Look into reducing your water pressure, even if it isn’t required. In some north DFW cities like Frisco, there is a requirement to install pressure reducing valves (PRVs) on all new houses built after 2002. This is due to the high water pressure present in parts of the city. Water pressure should be between 40 and 80 psi. The higher the water pressure is, the more water all of the fixtures will use.

Water Saving Tips For Outside The House

Instead of washing off things with the pressure of a water hose, use a broom or leaf blower instead. If your cleaning task requires water, try a sponge and bucket instead of using the garden hose. It is almost always better at saving water.

Optimize your irrigation system. Although the scope of this article doesn’t cover irrigation (and Legacy Plumbing doesn’t offer irrigation services), this is an important part of water conservation. Check out the EPA’s Watersense website for more information about how to make sure you are watering your lawn wisely.

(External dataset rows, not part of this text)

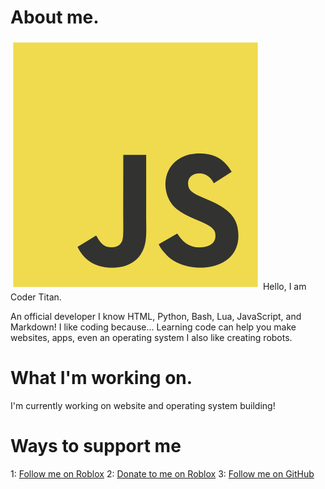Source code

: # About me.
![js](https://raw.githubusercontent.com/c0dertitan/c0dertitan/main/javascript-original.jpg)
Hello, I am Coder Titan.

An official developer I know HTML, Python, Bash, Lua, JavaScript, and Markdown!
I like coding because... Learning code can help you make websites, apps, even an operating system
I also like creating robots.

# What I'm working on.
I'm currently working on
website and operating system building!

# Ways to support me
1:
[Follow me on Roblox](https://web.roblox.com/users/2616050698/profile)
2:
[Donate to me on Roblox](https://web.roblox.com/game-pass/41565829/Donate-to-Coder-Titan-on-GitHub)
3:
[Follow me on GitHub](https://github.com/c0dertitan)
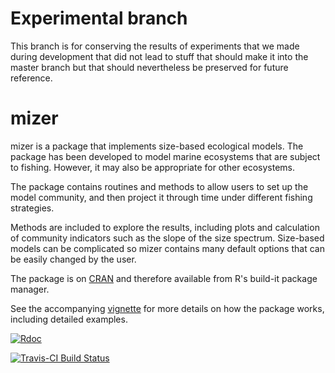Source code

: # Experimental branch

This branch is for conserving the results of experiments that we made
during development that did not lead to stuff that should make it into
the master branch but that should nevertheless be preserved for future
reference.


# mizer

mizer is a package that implements size-based ecological models.
The package has been developed to model marine ecosystems that are subject
to fishing. However, it may also be appropriate for other ecosystems.

The package contains routines and methods to allow users to set up the model
community, and then project it through time under different fishing
strategies.

Methods are included to explore the results, including plots and 
calculation of community indicators such as the slope of the size spectrum.
Size-based models can be complicated so mizer contains many default
options that can be easily changed by the user.

The package is on [CRAN](https://cran.r-project.org/package=mizer) and 
therefore available from R's build-it package manager.

See the accompanying [vignette](https://cran.r-project.org/web/packages/mizer/vignettes/mizer_vignette.pdf) 
for more details on how the package works, including detailed examples.

[![Rdoc](http://www.rdocumentation.org/badges/version/mizer)](http://www.rdocumentation.org/packages/mizer)

[![Travis-CI Build Status](https://travis-ci.org/sizespectrum/mizer.svg?branch=master)](https://travis-ci.org/sizespectrum/mizer)
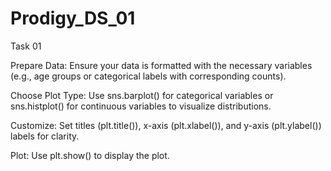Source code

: # Prodigy_DS_01
Task 01


Prepare Data: Ensure your data is formatted with the necessary variables (e.g., age groups or categorical labels with corresponding counts).

Choose Plot Type: Use sns.barplot() for categorical variables or sns.histplot() for continuous variables to visualize distributions.

Customize: Set titles (plt.title()), x-axis (plt.xlabel()), and y-axis (plt.ylabel()) labels for clarity.

Plot: Use plt.show() to display the plot.
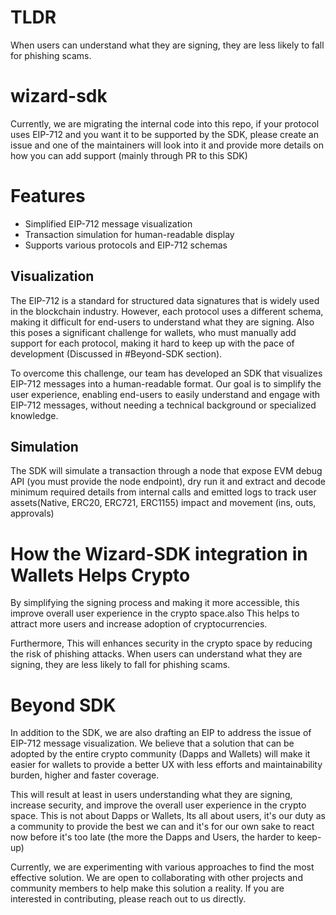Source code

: # TLDR
When users can understand what they are signing, they are less likely to fall for phishing scams.

# wizard-sdk
Currently, we are migrating the internal code into this repo, if your protocol uses EIP-712 and you want it to be supported by the SDK, please create an issue and one of the maintainers will look into it and provide more details on how you can add support (mainly through PR to this SDK)

# Features
- Simplified EIP-712 message visualization
- Transaction simulation for human-readable display
- Supports various protocols and EIP-712 schemas

## Visualization
The EIP-712 is a standard for structured data signatures that is widely used in the blockchain industry. However, each protocol uses a different schema, making it difficult for end-users to understand what they are signing. Also this poses a significant challenge for wallets, who must manually add support for each protocol, making it hard to keep up with the pace of development (Discussed in #Beyond-SDK section).

To overcome this challenge, our team has developed an SDK that visualizes EIP-712 messages into a human-readable format. Our goal is to simplify the user experience, enabling end-users to easily understand and engage with EIP-712 messages, without needing a technical background or specialized knowledge.

## Simulation
The SDK will simulate a transaction through a node that expose EVM debug API (you must provide the node endpoint), dry run it and extract and decode minimum required details from internal calls and emitted logs to track user assets(Native, ERC20, ERC721, ERC1155) impact and movement (ins, outs, approvals) 

# How the Wizard-SDK integration in Wallets Helps Crypto
By simplifying the signing process and making it more accessible, this improve overall user experience in the crypto space.also This helps to attract more users and increase adoption of cryptocurrencies.

Furthermore, This will enhances security in the crypto space by reducing the risk of phishing attacks. When users can understand what they are signing, they are less likely to fall for phishing scams.

# Beyond SDK
In addition to the SDK, we are also drafting an EIP to address the issue of EIP-712 message visualization. We believe that a solution that can be adopted by the entire crypto community (Dapps and Wallets) will make it easier for wallets to provide a better UX with less efforts and maintainability burden, higher and faster coverage.

This will result at least in users understanding what they are signing, increase security, and improve the overall user experience in the crypto space. This is not about Dapps or Wallets, Its all about users, it's our duty as a community to provide the best we can and it's for our own sake to react now before it's too late (the more the Dapps and Users, the harder to keep-up)

Currently, we are experimenting with various approaches to find the most effective solution. We are open to collaborating with other projects and community members to help make this solution a reality. If you are interested in contributing, please reach out to us directly.
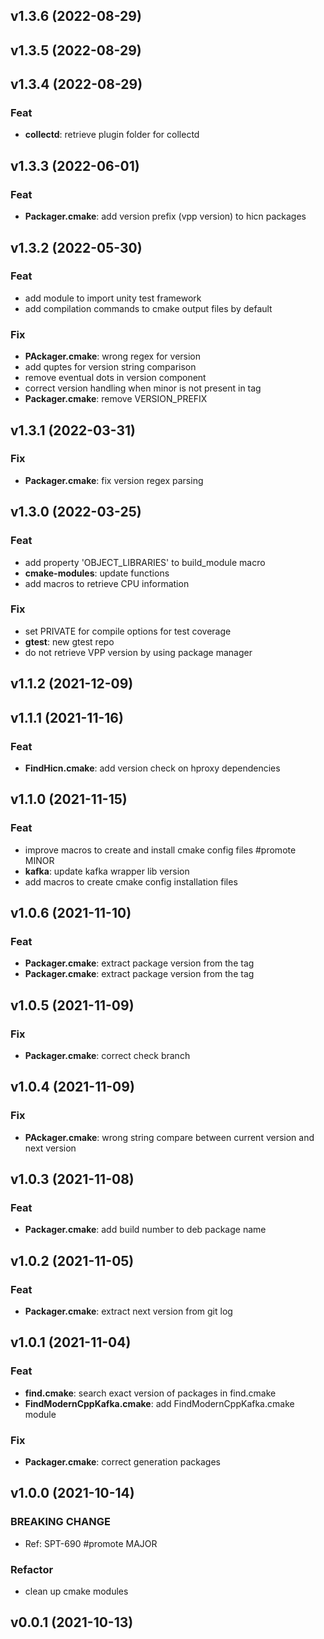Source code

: ## v1.3.6 (2022-08-29)

## v1.3.5 (2022-08-29)

## v1.3.4 (2022-08-29)

### Feat

- **collectd**: retrieve plugin folder for collectd

## v1.3.3 (2022-06-01)

### Feat

- **Packager.cmake**: add version prefix (vpp version) to hicn packages

## v1.3.2 (2022-05-30)

### Feat

- add module to import unity test framework
- add compilation commands to cmake output files by default

### Fix

- **PAckager.cmake**: wrong regex for version
- add quptes for version string comparison
- remove eventual dots in version component
- correct version handling when minor is not present in tag
- **Packager.cmake**: remove VERSION_PREFIX

## v1.3.1 (2022-03-31)

### Fix

- **Packager.cmake**: fix version regex parsing

## v1.3.0 (2022-03-25)

### Feat

- add property 'OBJECT_LIBRARIES' to build_module macro
- **cmake-modules**: update functions
- add macros to retrieve CPU information

### Fix

- set PRIVATE for compile options for test coverage
- **gtest**: new gtest repo
- do not retrieve VPP version by using package manager

## v1.1.2 (2021-12-09)

## v1.1.1 (2021-11-16)

### Feat

- **FindHicn.cmake**: add version check on hproxy dependencies

## v1.1.0 (2021-11-15)

### Feat

- improve macros to create and install cmake config files #promote MINOR
- **kafka**: update kafka wrapper lib version
- add macros to create cmake config installation files

## v1.0.6 (2021-11-10)

### Feat

- **Packager.cmake**: extract package version from the tag
- **Packager.cmake**: extract package version from the tag

## v1.0.5 (2021-11-09)

### Fix

- **Packager.cmake**: correct check branch

## v1.0.4 (2021-11-09)

### Fix

- **PAckager.cmake**: wrong string compare between current version and next version

## v1.0.3 (2021-11-08)

### Feat

- **Packager.cmake**: add build number to deb package name

## v1.0.2 (2021-11-05)

### Feat

- **Packager.cmake**: extract next version from git log

## v1.0.1 (2021-11-04)

### Feat

- **find<library>.cmake**: search exact version of packages in find<module>.cmake
- **FindModernCppKafka.cmake**: add FindModernCppKafka.cmake module

### Fix

- **Packager.cmake**: correct generation packages

## v1.0.0 (2021-10-14)

### BREAKING CHANGE

- Ref: SPT-690
#promote MAJOR

### Refactor

- clean up cmake modules

## v0.0.1 (2021-10-13)
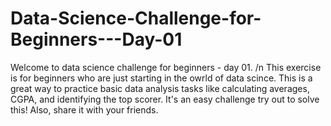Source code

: # Data-Science-Challenge-for-Beginners---Day-01
Welcome to data science challenge for beginners - day 01.
/n This exercise is for beginners who are just starting in the owrld of data scince. 
This is a great way to practice basic data analysis tasks like calculating averages, CGPA, and identifying the top scorer. 
It's an easy challenge try out to solve this!
Also, share it with your friends.
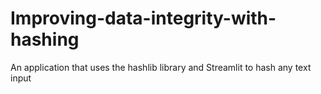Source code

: # Improving-data-integrity-with-hashing
An application that uses the hashlib library and Streamlit to hash any text input
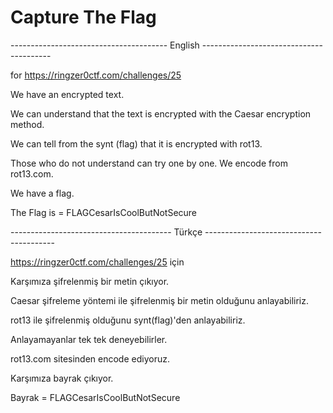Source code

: # Capture The Flag


--------------------------------------- English ----------------------------------------

for https://ringzer0ctf.com/challenges/25

We have an encrypted text.

We can understand that the text is encrypted with the Caesar encryption method.

We can tell from the synt (flag) that it is encrypted with rot13.

Those who do not understand can try one by one. We encode from rot13.com.

We have a flag.

The Flag is = FLAGCesarIsCoolButNotSecure

---------------------------------------- Türkçe ----------------------------------------

https://ringzer0ctf.com/challenges/25 için

Karşımıza şifrelenmiş bir metin çıkıyor.

Caesar şifreleme yöntemi ile şifrelenmiş bir metin olduğunu anlayabiliriz.

rot13 ile şifrelenmiş olduğunu synt(flag)'den anlayabiliriz.

Anlayamayanlar tek tek deneyebilirler.

rot13.com sitesinden encode ediyoruz. 

Karşımıza bayrak çıkıyor.

Bayrak = FLAGCesarIsCoolButNotSecure

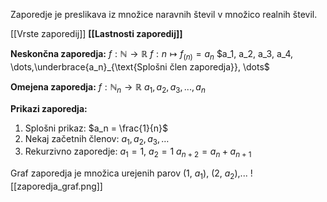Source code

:  Zaporedje je preslikava iz množice naravnih števil v množico realnih števil.

[[Vrste zaporedij]]
**[[Lastnosti zaporedij]]**
 
**Neskončna zaporedja:**
 $f: \mathbb{N} \rightarrow \mathbb{R}$
 $f: n \mapsto f_{(n)}=a_n$
$a_1, a_2, a_3, a_4, \dots,\underbrace{a_n}_{\text{Splošni člen zaporedja}}, \dots$

**Omejena zaporedja:**
 $f: \mathbb{N}_n \rightarrow \mathbb{R}$
  $a_1, a_2, a_3,..., a_n$

**Prikazi zaporedja:**
1. Splošni prikaz:
$a_n = \frac{1}{n}$
2. Nekaj začetnih členov:
$a_1, a_2, a_3,\dots$
3. Rekurzivno zaporedje:
$a_1 = 1$, $a_2 = 1$
$a_{n + 2} = a_n + a_{n + 1}$


Graf zaporedja je množica urejenih parov (1, $a_1$), (2, $a_2$),...
![[zaporedja_graf.png]]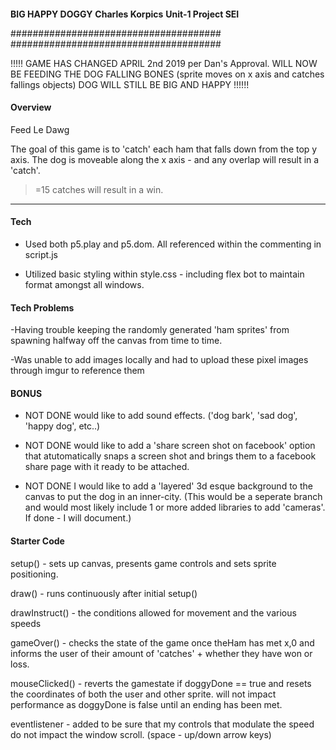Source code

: ####

**BIG HAPPY DOGGY**
**Charles Korpics**
**Unit-1 Project SEI**

######################################
######################################


!!!!!
GAME HAS CHANGED APRIL 2nd 2019 per Dan's Approval.
WILL NOW BE FEEDING THE DOG FALLING BONES (sprite moves on x axis and catches fallings objects)
DOG WILL STILL BE BIG AND HAPPY
!!!!!!

#### Overview

Feed Le Dawg 

The goal of this game is to 'catch' each ham that falls down from the top y axis. 
The dog is moveable along the x axis - and any overlap will result in a 'catch'. 

>=15 catches will result in a win.

---

#### Tech 

- Used both p5.play and p5.dom. All referenced within the commenting in script.js

- Utilized basic styling within style.css - including flex bot to maintain format amongst all windows.


#### Tech Problems 

-Having trouble keeping the randomly generated 'ham sprites' from spawning halfway off the canvas from time to time. 

-Was unable to add images locally and had to upload these pixel images through imgur to reference them

#### BONUS

- NOT DONE would like to add sound effects.
('dog bark', 'sad dog', 'happy dog', etc..)

- NOT DONE would like to add a 'share screen shot on facebook' option that atutomatically snaps a screen shot and brings them to a facebook share page with it ready to be attached. 

- NOT DONE I would like to add a 'layered' 3d esque background to the canvas to put the dog in an inner-city. (This would be a seperate branch and would most likely include 1 or more added libraries to add 'cameras'. If done - I will document.)



#### Starter Code

setup() - sets up canvas, presents game controls and sets sprite positioning.


draw() - runs continuously  after initial setup()


drawInstruct() - the conditions allowed for movement and the various speeds


gameOver() - checks the state of the game once theHam has met x,0 and informs the user of their amount of 'catches' + whether they have won or loss.


mouseClicked() - reverts the gamestate if doggyDone == true and resets the coordinates of both the user and other sprite. will not impact performance as doggyDone is false until an ending has been met.


eventlistener - added to be sure that my controls that modulate the speed do not impact the window scroll. (space - up/down arrow keys)





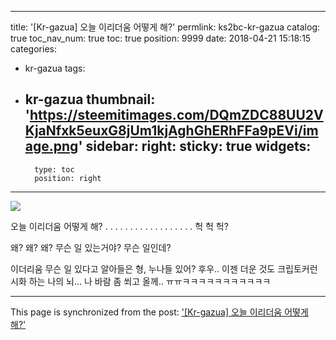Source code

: 
---
title: '[Kr-gazua] 오늘 이리더움 어떻게 해?'
permlink: ks2bc-kr-gazua
catalog: true
toc_nav_num: true
toc: true
position: 9999
date: 2018-04-21 15:18:15
categories:
- kr-gazua
tags:
- kr-gazua
thumbnail: 'https://steemitimages.com/DQmZDC88UU2VKjaNfxk5euxG8jUm1kjAghGhERhFFa9pEVi/image.png'
sidebar:
    right:
        sticky: true
widgets:
    -
        type: toc
        position: right
---


![](https://steemitimages.com/DQmZDC88UU2VKjaNfxk5euxG8jUm1kjAghGhERhFFa9pEVi/image.png)

오늘 이리더움 어떻게 해?
.
.
.
.
.
.
.
.
.
.
.
.
.
.
.
.
.
.
헉
헉
헉?



왜?
왜?
왜?
무슨 일 있는거야?
무슨 일인데?











이더리움 무슨 일 있다고 알아들은 형, 누나들 있어?
후우.. 이젠 더운 것도 크립토커런시화 하는 나의 뇌... 나 바람 좀 쐬고 올께.. ㅠㅠㅋㅋㅋㅋㅋㅋㅋㅋㅋㅋㅋ

- - -

This page is synchronized from the post: ['[Kr-gazua] 오늘 이리더움 어떻게 해?'](https://steemit.com/@donekim/ks2bc-kr-gazua)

Minimize pool evaporation and leaks. Again, Legacy Plumbing doesn’t service pool equipment, but this is another important factor to consider when it comes to minimizing water waste. Watersense has actually developed a certification for pool covers which can prevent water loss through evaporation. It’s also important to keep up with maintenance and take care of any pool leaks.

What’s Next?

Hopefully this list gave you some fresh ideas on how to start conserving water for your DFW home today! If you need help with a dripping faucet or have questions about plumbing fixtures, water monitoring devices, or recirculation pumps, just give us a call at: (972) 801-9798.

We look forward to serving you!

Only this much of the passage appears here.